Officers searched company offices in London and made the arrests with the help of a News Corp. committee set up to assist Operation Elveden, a probe into inappropriate payments to police, the company said in a statement yesterday. It said the arrests were the result of News Corp. “proactively” providing information to a U.K. bribery investigation.

The arrests came the day after News Corp. Deputy Chief Operating Officer James Murdoch indicated he’s preparing to move to the company’s headquarters in New York, a plan that was delayed last year by the bribery and phone-hacking scandal, in which more than 20 people have been arrested, though no one has been charged.

“News Corp. made a commitment last summer that unacceptable news gathering practices by individuals in the past would not be repeated,” the company said.

The four arrested employees are The Sun’s head of news Chris Pharo, crime editor Mike Sullivan, former deputy editor Fergus Shanahan, and former managing editor Graham Dudman, according to two people familiar with the matter, who declined to be named because the information isn’t public.

The Metropolitan Police said in a statement that four men were arrested on suspicion of corruption. A fifth person, a serving officer in the Territorial Policing command, was detained at the central London station where he works, it said.

All five men were later bailed “pending further inquiries,” the Met said in a separate statement.

Miranda Higham, a News Corp. spokeswoman, and Alan Crockford, a spokesman for the police, declined to identify the employees or comment on the arrests beyond the statements. Contacts details for Pharo, Sullivan, Shanahan and Dudman weren’t available via the Internet.
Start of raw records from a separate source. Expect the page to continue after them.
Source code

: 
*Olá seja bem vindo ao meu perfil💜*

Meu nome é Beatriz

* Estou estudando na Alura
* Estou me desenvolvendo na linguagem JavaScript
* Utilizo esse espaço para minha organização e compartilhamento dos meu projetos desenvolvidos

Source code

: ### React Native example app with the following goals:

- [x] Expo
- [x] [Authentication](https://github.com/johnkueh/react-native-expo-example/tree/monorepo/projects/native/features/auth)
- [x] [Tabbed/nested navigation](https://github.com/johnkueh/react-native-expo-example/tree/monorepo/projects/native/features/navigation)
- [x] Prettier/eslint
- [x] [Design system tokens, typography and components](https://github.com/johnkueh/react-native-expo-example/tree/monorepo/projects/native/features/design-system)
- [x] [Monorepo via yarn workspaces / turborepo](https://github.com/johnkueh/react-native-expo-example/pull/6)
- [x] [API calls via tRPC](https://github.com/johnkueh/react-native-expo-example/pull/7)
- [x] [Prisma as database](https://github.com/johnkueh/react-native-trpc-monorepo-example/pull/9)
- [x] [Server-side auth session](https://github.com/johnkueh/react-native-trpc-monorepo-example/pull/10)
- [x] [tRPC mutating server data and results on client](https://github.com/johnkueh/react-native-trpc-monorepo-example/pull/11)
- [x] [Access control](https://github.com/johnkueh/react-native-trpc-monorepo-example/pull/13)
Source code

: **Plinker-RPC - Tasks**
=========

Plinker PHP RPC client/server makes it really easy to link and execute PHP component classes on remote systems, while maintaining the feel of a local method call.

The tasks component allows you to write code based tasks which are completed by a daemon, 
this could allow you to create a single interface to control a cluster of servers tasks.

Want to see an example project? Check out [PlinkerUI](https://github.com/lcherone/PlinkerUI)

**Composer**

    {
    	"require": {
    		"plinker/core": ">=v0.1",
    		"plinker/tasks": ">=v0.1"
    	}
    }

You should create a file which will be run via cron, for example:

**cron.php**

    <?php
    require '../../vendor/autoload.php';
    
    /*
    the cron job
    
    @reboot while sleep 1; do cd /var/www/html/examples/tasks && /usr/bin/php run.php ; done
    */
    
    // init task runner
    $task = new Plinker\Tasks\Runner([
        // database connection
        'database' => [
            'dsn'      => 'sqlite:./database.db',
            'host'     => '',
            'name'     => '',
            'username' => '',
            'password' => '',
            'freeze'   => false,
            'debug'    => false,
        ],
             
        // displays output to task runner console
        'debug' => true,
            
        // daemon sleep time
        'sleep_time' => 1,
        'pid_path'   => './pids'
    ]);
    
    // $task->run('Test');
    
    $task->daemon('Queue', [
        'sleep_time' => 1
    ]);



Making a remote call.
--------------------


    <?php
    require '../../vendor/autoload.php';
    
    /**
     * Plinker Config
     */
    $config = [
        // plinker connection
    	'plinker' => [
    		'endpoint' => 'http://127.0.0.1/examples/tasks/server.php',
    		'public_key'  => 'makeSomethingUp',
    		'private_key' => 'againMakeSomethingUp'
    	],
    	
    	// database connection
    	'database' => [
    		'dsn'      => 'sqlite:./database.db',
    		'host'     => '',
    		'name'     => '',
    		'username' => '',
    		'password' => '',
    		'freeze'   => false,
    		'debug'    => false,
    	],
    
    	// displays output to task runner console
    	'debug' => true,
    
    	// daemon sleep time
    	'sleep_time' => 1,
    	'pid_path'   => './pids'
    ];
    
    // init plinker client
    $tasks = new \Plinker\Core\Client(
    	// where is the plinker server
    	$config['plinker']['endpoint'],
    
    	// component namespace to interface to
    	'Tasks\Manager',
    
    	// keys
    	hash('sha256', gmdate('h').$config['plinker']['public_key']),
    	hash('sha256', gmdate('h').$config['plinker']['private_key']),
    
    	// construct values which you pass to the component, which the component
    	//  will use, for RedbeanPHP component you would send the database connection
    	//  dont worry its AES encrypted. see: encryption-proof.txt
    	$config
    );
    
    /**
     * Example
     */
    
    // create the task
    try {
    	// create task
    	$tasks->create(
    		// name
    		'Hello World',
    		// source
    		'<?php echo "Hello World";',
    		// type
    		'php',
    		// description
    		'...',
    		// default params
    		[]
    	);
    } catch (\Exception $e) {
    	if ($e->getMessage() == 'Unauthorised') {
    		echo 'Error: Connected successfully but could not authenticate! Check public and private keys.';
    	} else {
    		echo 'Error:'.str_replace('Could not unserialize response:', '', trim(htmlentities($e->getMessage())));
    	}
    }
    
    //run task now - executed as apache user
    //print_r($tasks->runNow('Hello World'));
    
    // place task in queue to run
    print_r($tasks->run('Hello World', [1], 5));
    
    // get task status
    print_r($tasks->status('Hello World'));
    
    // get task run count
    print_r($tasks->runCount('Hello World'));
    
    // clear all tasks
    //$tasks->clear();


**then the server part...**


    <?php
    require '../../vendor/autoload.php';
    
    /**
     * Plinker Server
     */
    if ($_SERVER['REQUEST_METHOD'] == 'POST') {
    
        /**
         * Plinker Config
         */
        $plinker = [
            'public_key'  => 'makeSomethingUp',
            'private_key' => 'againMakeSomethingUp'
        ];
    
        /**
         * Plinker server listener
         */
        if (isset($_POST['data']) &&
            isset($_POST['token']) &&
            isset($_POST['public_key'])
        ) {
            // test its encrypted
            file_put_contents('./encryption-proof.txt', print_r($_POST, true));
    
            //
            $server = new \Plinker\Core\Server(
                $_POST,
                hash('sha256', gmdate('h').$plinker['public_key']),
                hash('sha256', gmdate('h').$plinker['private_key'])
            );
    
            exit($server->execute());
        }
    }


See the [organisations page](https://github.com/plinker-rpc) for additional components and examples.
The arrests aren’t the first time News Corp.’s Management and Standards Committee has acted on information uncovered during internal reviews. The company last year fired Matt Nixson, a features editor at The Sun who previously worked at the News of the World.

In court documents filed in response to an employment lawsuit, the MSC said Nixson had agreed to pay a prison guard for information and had failed to raise an objection when he received an e-mail about phone hacking.

The arrests caome ahead of a potential start of a Sunday edition of the Sun to succeed the News of the World. The publication will probably be called The Sun on Sunday, with the first edition expected to go on sale on April 29, the Independent newspaper reported yesterday, without saying how it got the information. Daisy Dunlop, a spokeswoman for News Corp.’s U.K. publishing unit News International, declined to comment on “speculation.”

Operation Elveden was set up last year to investigate alleged bribes paid to officers by News Corp.’s News of the World tabloid, which was shuttered in July 2011 as a result of a phone-hacking scandal.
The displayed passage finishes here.